In the entries below, find every line with the string "kanterne" and copy it.

### Records from a dataset
▼

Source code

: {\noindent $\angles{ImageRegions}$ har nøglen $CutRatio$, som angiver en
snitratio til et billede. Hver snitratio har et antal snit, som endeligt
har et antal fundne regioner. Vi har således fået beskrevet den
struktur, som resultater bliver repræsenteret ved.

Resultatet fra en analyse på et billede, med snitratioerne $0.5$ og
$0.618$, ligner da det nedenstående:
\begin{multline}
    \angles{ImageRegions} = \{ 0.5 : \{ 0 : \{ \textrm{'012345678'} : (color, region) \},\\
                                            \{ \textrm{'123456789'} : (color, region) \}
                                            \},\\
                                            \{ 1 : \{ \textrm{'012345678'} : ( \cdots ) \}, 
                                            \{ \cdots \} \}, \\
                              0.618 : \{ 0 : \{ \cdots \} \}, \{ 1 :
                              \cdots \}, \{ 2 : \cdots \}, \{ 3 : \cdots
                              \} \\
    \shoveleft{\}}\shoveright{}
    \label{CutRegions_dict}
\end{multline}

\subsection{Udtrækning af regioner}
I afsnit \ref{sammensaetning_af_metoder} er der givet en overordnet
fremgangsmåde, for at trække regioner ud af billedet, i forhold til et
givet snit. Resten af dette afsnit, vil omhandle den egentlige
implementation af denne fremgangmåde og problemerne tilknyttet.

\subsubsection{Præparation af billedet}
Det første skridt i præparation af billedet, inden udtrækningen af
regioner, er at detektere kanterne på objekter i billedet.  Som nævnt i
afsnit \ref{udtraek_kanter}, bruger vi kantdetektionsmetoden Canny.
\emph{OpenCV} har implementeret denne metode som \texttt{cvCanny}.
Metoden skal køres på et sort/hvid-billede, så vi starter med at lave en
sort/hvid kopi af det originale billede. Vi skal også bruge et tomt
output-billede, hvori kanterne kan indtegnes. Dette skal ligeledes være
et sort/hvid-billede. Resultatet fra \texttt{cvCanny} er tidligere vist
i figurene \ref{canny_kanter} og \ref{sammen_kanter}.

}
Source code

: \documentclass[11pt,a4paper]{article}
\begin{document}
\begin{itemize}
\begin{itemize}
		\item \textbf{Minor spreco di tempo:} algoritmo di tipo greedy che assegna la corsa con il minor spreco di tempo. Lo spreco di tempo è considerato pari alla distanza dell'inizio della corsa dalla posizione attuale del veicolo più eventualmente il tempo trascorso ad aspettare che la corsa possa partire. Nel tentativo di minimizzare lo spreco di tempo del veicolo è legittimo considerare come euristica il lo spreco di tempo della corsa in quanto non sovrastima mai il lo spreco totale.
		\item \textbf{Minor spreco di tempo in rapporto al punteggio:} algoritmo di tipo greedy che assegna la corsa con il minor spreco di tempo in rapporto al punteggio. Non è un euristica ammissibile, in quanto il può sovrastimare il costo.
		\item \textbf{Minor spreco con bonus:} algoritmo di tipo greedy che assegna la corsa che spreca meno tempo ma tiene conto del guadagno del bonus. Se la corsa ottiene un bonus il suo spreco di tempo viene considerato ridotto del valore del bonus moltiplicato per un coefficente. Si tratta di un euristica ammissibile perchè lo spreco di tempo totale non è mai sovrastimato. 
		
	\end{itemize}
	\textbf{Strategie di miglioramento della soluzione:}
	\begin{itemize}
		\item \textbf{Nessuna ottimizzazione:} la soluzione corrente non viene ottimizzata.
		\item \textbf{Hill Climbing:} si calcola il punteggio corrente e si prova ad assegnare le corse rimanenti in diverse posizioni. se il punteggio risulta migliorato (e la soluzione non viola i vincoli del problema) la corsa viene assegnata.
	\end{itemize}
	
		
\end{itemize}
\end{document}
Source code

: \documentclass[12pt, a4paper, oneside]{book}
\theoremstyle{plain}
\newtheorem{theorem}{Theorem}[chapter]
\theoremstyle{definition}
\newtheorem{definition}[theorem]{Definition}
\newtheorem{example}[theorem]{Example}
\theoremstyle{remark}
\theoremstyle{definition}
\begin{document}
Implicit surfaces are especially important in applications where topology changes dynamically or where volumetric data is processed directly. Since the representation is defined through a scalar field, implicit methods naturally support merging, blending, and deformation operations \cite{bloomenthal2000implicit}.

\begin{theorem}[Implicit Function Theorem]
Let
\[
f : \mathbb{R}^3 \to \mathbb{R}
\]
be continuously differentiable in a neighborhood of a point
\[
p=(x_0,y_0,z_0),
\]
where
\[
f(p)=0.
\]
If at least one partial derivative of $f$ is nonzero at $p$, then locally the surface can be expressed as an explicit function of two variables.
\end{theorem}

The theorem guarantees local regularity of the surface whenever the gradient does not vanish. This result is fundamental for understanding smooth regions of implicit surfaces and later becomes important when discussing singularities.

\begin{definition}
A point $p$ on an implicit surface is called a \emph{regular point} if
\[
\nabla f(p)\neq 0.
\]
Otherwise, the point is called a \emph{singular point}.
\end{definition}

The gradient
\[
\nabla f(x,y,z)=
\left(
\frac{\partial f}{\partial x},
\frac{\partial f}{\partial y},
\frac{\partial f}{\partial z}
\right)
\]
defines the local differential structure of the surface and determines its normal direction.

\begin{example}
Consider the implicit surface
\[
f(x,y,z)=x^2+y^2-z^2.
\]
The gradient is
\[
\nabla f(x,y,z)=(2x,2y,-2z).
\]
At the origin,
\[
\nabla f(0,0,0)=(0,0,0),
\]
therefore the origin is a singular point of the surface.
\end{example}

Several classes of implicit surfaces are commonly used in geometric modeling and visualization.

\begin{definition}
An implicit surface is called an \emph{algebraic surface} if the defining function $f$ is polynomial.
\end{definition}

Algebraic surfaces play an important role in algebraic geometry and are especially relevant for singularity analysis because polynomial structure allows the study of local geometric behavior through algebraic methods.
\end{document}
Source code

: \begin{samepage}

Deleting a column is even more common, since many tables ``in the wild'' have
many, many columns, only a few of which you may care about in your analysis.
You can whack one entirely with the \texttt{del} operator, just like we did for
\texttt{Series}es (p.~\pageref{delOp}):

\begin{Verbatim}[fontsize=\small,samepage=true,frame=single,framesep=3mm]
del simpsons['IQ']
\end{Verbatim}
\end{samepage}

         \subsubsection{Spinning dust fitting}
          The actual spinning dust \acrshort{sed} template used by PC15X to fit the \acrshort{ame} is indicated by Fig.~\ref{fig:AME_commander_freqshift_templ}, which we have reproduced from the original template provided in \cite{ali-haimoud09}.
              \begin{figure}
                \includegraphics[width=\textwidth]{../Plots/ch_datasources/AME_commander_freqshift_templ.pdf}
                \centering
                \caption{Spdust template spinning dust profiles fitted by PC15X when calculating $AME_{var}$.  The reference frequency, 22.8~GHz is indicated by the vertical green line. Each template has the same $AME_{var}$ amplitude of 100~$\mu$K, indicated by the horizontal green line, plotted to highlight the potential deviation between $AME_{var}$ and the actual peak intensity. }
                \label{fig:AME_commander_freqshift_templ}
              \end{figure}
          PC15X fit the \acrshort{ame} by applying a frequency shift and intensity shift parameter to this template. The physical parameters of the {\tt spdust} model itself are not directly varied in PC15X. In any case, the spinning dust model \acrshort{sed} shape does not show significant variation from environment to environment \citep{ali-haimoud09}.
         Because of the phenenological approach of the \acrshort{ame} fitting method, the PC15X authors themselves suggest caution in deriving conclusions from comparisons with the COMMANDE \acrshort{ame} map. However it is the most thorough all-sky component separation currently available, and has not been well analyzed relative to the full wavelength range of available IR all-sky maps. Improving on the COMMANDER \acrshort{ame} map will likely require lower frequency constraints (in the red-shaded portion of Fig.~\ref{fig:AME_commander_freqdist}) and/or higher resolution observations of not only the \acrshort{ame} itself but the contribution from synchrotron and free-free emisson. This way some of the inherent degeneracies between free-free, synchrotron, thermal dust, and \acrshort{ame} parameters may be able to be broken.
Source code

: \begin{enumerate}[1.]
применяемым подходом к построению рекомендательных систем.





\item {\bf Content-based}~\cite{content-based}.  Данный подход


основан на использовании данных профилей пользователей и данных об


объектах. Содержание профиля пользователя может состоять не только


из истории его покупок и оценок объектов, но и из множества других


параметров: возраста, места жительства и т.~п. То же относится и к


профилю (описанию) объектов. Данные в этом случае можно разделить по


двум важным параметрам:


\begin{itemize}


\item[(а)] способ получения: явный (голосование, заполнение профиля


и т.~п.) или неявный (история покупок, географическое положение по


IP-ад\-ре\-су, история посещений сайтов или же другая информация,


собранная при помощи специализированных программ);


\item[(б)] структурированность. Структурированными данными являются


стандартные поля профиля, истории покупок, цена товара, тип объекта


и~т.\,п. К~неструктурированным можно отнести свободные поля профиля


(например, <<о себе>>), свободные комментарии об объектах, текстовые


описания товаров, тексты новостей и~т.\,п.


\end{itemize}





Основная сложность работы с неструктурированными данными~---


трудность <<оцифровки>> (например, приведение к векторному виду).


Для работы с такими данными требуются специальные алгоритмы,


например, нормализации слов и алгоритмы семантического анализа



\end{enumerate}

▲

### EXERCISE RESPONSE
regioner, er at detektere kanterne på objekter i billedet.  Som nævnt i
output-billede, hvori kanterne kan indtegnes. Dette skal ligeledes være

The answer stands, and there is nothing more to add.